Free checked bags, no change fees, credits when prices drop. It might sound like a dream airline from a bygone era before basic economy fares and ultra-low-cost carriers, but it's a reality when you fly Southwest Airlines.
More than 50 years since launching service, Southwest still does things differently than any major airline. Long after airlines started charging $30 or more to check a bag, you still get two free with Southwest. You won't find first class seats – or even assigned seating, period. And the Dallas-based airline flies to and from more than 120 airports, carrying more domestic passengers than most other U.S. carriers.
In this article, we'll go over what makes Southwest different. From where you can book flights to the routes Southwest flies, we'll explain some of the perks (and a few downsides) of flying Southwest, along with some of the best sweet spots within its network.
First things first, you need to know how you can actually book a Southwest flight. Spoiler alert: There's only one place to do it…
Southwest Only Sells Fares on Its Website
The most important thing to keep in mind with flying Southwest Airlines is that you won't find its actual fares anywhere except on its own website: Southwest.com.

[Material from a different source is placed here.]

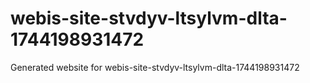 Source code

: # webis-site-stvdyv-ltsylvm-dlta-1744198931472
Generated website for webis-site-stvdyv-ltsylvm-dlta-1744198931472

Whether you're using our favorite search tool, Google Flights, or any other search site, you won't find Southwest fares – though you'll sometimes see the airline's routes and schedule. That makes it much harder to compare prices between Southwest and other airlines … and you'll need to get used to it, as it's unlikely to change anytime soon, if ever.
A few online travel agencies, such as Kiwi and Skiplagged, have been known to advertise fares on Southwest flights in the past, but they have never been accurate and were always higher than what you'd find directly on Southwest.com. At the time of publication, these OTAs are no longer showing fares on Southwest.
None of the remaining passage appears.